Again, which journalist worth his salt will tweet out unverified allegations without a police input to the story? And that too right in the midst of a violent mob attack on policemen. How can any responsible journalist pour ghee in the fire when tempers and anger run so high? Do journalists have no responsibility to help keep the violence down, even assuming the report of police firing was actually true? Legitimate use of force by an outnumbered police force does not call for such reporting.
The police have since filed FIRs against some journalists, including Sardesai, for “seditious” tweets. This, again, is overkill. What they should be asked to do is apologise without “ifs and buts”. If they don’t, they will stand exposed for being indirect agent provocateurs.
But even a supposedly responsible watchdog of journalism like the Editors Guild of India, of which I am a part, does not get it. Its statement condemning the FIRs said: “It must be noted that on the day of the protest and high action, several reports were emerging from eyewitnesses on the ground as well as from the police, and therefore it was only natural for journalists to report all the details as they emerged. This is in line with established norms of journalistic practice.”
In short, shouting “fire” in a crowded place is an “established” norm of “journalistic practice”.
If you look a little deeper, the real problem is not that some journalists may make mistakes in tweets or reportage in the midst of a high-decibel protest that includes violent activity. It is about suspending basic journalistic scepticism when hearing allegations from one side or the other and not cross-checking before putting out information that you have not personally witnessed or observed.
Throughout this two-months-old protest by farmers, some journalists have been willing to accept all the claims made by the protesters at face value, while denying (or ignoring) counter-claims and the silent opposition to it.
Three bits of fake narrative are worth noting:
One, that it was a “peaceful” protest. Can the blocking of public spaces be called peaceful, when the force of numbers has been used to deny other citizens the right to use public spaces? Can the destruction and deactivation of over 1,500 mobile towers be called anything but violent activity? And, after the events of 26 January, no one can even maintain this claim. It’s all on video.
Two, throughout this eyeball-to-eyeball confrontation, where hordes of farmers were holding a gun to the government’s head, few anti-government journalists even bothered to point out that the government was making repeated concessions, and it was the farmers who were intransigent. Suppressio veri, suggestio falsi.
Three, very little was said about the silent majority’s rights, or the farmers who were happy to accept the farm laws as beneficial to them. Right from the outset, it was deemed to be an all-India agitation by aggrieved farmers, when it was obvious to everyone that farmers from Punjab, Haryana and western Uttar Pradesh were the main drivers of the protests.
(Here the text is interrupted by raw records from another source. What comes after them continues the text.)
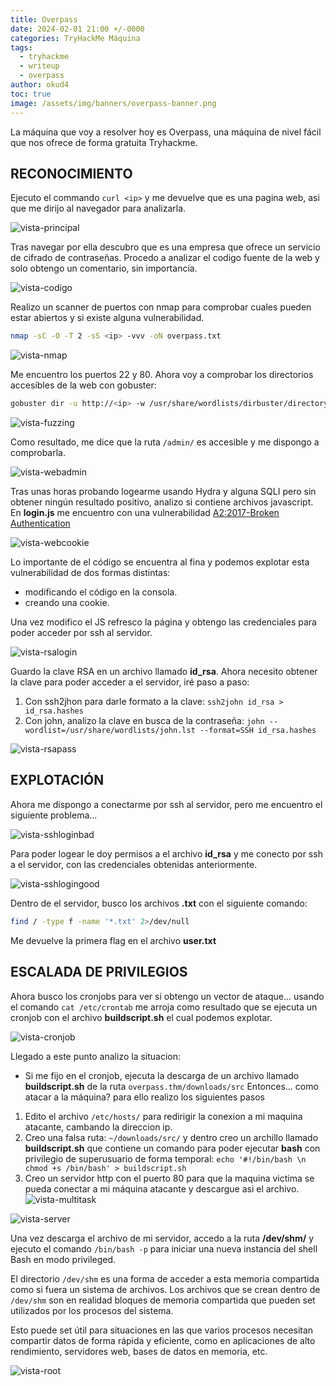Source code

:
 ```yaml
---
title: Overpass
date: 2024-02-01 21:00 +/-0000
categories: TryHackMe Máquina
tags:
  - tryhackme
  - writeup
  - overpass
author: okud4
toc: true
image: /assets/img/banners/overpass-banner.png
---
```


La máquina que voy a resolver hoy es Overpass, una máquina de nivel fácil que nos ofrece de forma gratuita Tryhackme.

## RECONOCIMIENTO

Ejecuto el commando `curl <ip>` y me devuelve que es una pagina web, asi que me dirijo al navegador para analizarla.

![vista-principal](/assets/img/capturas/overpass/overpass-web.png)

Tras navegar por ella descubro que es una empresa que ofrece un servicio de cifrado de contraseñas. Procedo a analizar el codigo fuente de la web y solo obtengo un comentario, sin importancia.

![vista-codigo](/assets/img/capturas/overpass/webcode.png)

Realizo un scanner de puertos con nmap para comprobar cuales pueden estar abiertos y si existe alguna vulnerabilidad.

```bash
nmap -sC -O -T 2 -sS <ip> -vvv -oN overpass.txt
```

![vista-nmap](/assets/img/capturas/overpass/nmapscan.png)

Me encuentro los puertos 22 y 80. Ahora voy a comprobar los directorios accesibles de la web con gobuster:

```bash
gobuster dir -u http://<ip> -w /usr/share/wordlists/dirbuster/directory-list-2.3-small.txt -o directories.txt
```

![vista-fuzzing](/assets/img/capturas/overpass/web-fuzz.png)

Como resultado, me dice que la ruta `/admin/`  es accesible y me dispongo a comprobarla.

![vista-webadmin](/assets/img/capturas/overpass/web-admin.png)

Tras unas horas probando logearme usando Hydra y alguna SQLI pero sin obtener ningún resultado positivo, analizo si contiene archivos javascript. En **login.js** me encuentro con una vulnerabilidad [A2:2017-Broken Authentication](https://cheatsheetseries.owasp.org/cheatsheets/Authentication_Cheat_Sheet.html)  

![vista-webcookie](/assets/img/capturas/overpass/web-cookie.png)

Lo importante de el código se encuentra al fina y podemos explotar esta vulnerabilidad de dos formas distintas:

- modificando el código en la consola.
- creando una cookie.

Una vez modifico el JS refresco la página y obtengo las credenciales para poder acceder por ssh al servidor.

![vista-rsalogin](/assets/img/capturas/overpass/web-rsa-login.png)

Guardo la clave RSA en un archivo llamado **id_rsa**. Ahora necesito obtener la clave para poder acceder a el servidor, iré paso a paso:

1. Con ssh2jhon para darle formato a la clave: `ssh2john id_rsa > id_rsa.hashes`
2. Con john, analizo la clave en busca de la contraseña: `john --wordlist=/usr/share/wordlists/john.lst --format=SSH id_rsa.hashes`

 ![vista-rsapass](/assets/img/capturas/overpass/rsa-password.png)

## EXPLOTACIÓN

Ahora me dispongo a conectarme por ssh al servidor, pero me encuentro el siguiente problema...

![vista-sshloginbad](/assets/img/capturas/overpass/ssh-bad-login.png)

Para poder logear le doy permisos a el archivo **id_rsa** y me conecto por ssh a el servidor, con las credenciales obtenidas anteriormente.

![vista-sshlogingood](/assets/img/capturas/overpass/ssh-login.png)

Dentro de el servidor, busco los archivos **.txt** con el siguiente comando:

```bash
find / -type f -name '*.txt' 2>/dev/null
```

Me devuelve la primera flag en el archivo **user.txt**

## ESCALADA DE PRIVILEGIOS

Ahora busco los cronjobs para ver si obtengo un vector de ataque... usando el comando `cat /etc/crontab` me arroja como resultado que se ejecuta un cronjob con el archivo **buildscript.sh** el cual podemos explotar.

![vista-cronjob](/assets/img/capturas/overpass/cronjobs.png)

Llegado a este punto analizo la situacion:

- Si me fijo en el cronjob, ejecuta la descarga de un archivo llamado **buildscript.sh** de la ruta `overpass.thm/downloads/src`
Entonces... como atacar a la máquina? para ello realizo los siguientes pasos

1. Edito el archivo `/etc/hosts/` para redirigir la conexion a mi maquina atacante, cambando la direccion ip.
2. Creo una falsa ruta: `~/downloads/src/` y dentro creo un archillo llamado **buildscript.sh** que contiene un comando para poder ejecutar **bash** con privilegio de superusuario de forma temporal: `echo '#!/bin/bash \n chmod +s /bin/bash' > buildscript.sh`
3. Creo un servidor http con el puerto 80 para que la maquina victima se pueda conectar a mi máquina atacante y descargue asi el archivo.
![vista-multitask](/assets/img/capturas/overpass/multitask.png)

![vista-server](/assets/img/capturas/overpass/pyserver.png)

Una vez descarga el archivo de mi servidor, accedo a la ruta **/dev/shm/** y ejecuto el comando `/bin/bash -p` para iniciar una nueva instancia del shell Bash en modo privileged.

El directorio `/dev/shm` es una forma de acceder a esta memoria compartida como si fuera un sistema de archivos. Los archivos que se crean dentro de `/dev/shm` son en realidad bloques de memoria compartida que pueden set utilizados por los procesos del sistema.

Esto puede set útil para situaciones en las que varios procesos necesitan compartir datos de forma rápida y eficiente, como en aplicaciones de alto rendimiento, servidores web, bases de datos en memoria, etc.

![vista-root](/assets/img/capturas/overpass/rooting.png)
Few journos even bothered to point out the hypocritical behaviour of farmers who came to talks and refused to eat state-provided food, even though their basic demand was that the state should feed them with endless subsidies by procuring rice and wheat at well above market prices.
The real problem, in one line, is not the occasional mistaken story or tweet, but a suspension of basic journalistic scepticism over claims and counter-claims. A journalist who is willing to be sold a pup just because he believes in the cause of one party cannot truly do good journalism. That’s the moral of the story.